AMAZON, the online seller of books, music, hi-fis, fridges, televisions, blenders, one-legged mountain goats named Clive and practically everything else under the sun, will soon start selling its own e-book reader, Kindle, in the UK.

Weighing less than the average Harry Potter hardback and looking rather like an iPod for giants, the Kindle lets you download, store and read electronic versions of books and newspapers.

So should IKEA be quaking in their flatpacked boots at the prospect of Billy bookcase sales plummeting overnight – or will the Kindle fizzle out before it gets going?

The technorati have been banging on about this product for ages now, saying that it could revolutionise the book publishing industry, and perhaps even save the world’s ailing newspapers.

One of the biggest selling points of this plasticky white box is that it’s terrifically convenient. You can download a wide selection of books from hundreds of top publishers which are then stored in its memory, ready for you to open and read whenever you like.

There’s also the money you’ll save on the price of books, with electronic versions of books costing less than their printed counterparts. And then there’s the coolness factor. As with the iPod, iPhone and various other gizmos that always seem to have an ‘i’ in their name, the Kindle will be a serious object of desire for geeks everywhere.

While technophiles will surely snap up the Kindle in their thousands, I can’t imagine many other book- worms doing the same, at least not at the expense of reading printed books.

One problem is that reading reams of lengthy paragraphs is hard to do on a screen because it makes your eyes hurt. It’s one of the reasons articles on the web tend to be short.

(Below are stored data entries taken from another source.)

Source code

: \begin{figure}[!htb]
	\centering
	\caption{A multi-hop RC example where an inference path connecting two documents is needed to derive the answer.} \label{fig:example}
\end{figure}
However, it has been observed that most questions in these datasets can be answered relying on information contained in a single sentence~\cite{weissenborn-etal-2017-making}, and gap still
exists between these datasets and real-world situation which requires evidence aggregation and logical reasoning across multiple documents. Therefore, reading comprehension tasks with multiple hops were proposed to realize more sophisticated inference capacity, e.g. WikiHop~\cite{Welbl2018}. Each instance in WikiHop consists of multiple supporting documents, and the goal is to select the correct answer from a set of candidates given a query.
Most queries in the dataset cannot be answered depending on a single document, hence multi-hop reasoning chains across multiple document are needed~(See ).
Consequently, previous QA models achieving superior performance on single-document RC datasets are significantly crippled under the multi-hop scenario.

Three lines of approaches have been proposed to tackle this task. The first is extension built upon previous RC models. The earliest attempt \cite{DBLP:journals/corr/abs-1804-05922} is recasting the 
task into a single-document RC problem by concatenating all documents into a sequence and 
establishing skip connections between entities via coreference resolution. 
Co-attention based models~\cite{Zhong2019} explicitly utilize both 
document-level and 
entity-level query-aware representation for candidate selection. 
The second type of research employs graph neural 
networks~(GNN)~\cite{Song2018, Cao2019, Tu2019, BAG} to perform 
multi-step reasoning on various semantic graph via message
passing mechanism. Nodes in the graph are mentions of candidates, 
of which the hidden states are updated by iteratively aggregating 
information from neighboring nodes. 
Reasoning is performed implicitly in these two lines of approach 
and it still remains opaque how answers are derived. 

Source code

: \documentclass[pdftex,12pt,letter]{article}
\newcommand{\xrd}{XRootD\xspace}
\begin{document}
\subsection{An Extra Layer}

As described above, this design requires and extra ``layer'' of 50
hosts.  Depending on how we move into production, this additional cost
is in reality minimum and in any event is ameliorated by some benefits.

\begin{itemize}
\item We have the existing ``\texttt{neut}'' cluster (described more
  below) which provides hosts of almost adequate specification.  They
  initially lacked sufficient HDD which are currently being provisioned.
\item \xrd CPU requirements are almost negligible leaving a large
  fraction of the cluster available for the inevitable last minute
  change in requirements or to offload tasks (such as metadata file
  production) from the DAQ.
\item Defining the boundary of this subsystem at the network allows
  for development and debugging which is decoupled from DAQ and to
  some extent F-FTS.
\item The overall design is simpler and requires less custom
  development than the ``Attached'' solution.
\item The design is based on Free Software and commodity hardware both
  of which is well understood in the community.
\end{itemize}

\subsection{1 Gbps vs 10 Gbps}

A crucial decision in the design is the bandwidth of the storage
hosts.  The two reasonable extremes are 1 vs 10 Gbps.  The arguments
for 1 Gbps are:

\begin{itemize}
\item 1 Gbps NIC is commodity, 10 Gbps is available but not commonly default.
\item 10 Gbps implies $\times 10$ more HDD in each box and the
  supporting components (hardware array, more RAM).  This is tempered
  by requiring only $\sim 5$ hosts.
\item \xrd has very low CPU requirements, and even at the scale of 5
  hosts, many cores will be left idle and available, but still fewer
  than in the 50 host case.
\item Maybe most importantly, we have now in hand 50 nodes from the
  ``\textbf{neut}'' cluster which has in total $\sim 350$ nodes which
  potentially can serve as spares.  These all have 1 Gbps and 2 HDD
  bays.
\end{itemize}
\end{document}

Then there’s the price. Sure, the price of individual books might be cheaper than printed versions, but at £200 for a Kindle, you’d have to get through Barbara Cartland’s entire back catalogue before you really started saving much cash.

The biggest problem, I think, is that – more so than films or music – people like their books to come in a tactile medium. There’s something fantastic about losing yourself in a good book, leaving the hassles and reminders of the real world behind. If the very thing you’re using to read the book – a hi-tech gizmo – reminds you of that world, you lose some of that escapism.

The Kindle is a wonderful, convenient gizmo. But until its price falls I can’t see it truly catching fire.

Lewis Harrison is communications manager at Codeworks, the North East’s centre for digital innovation.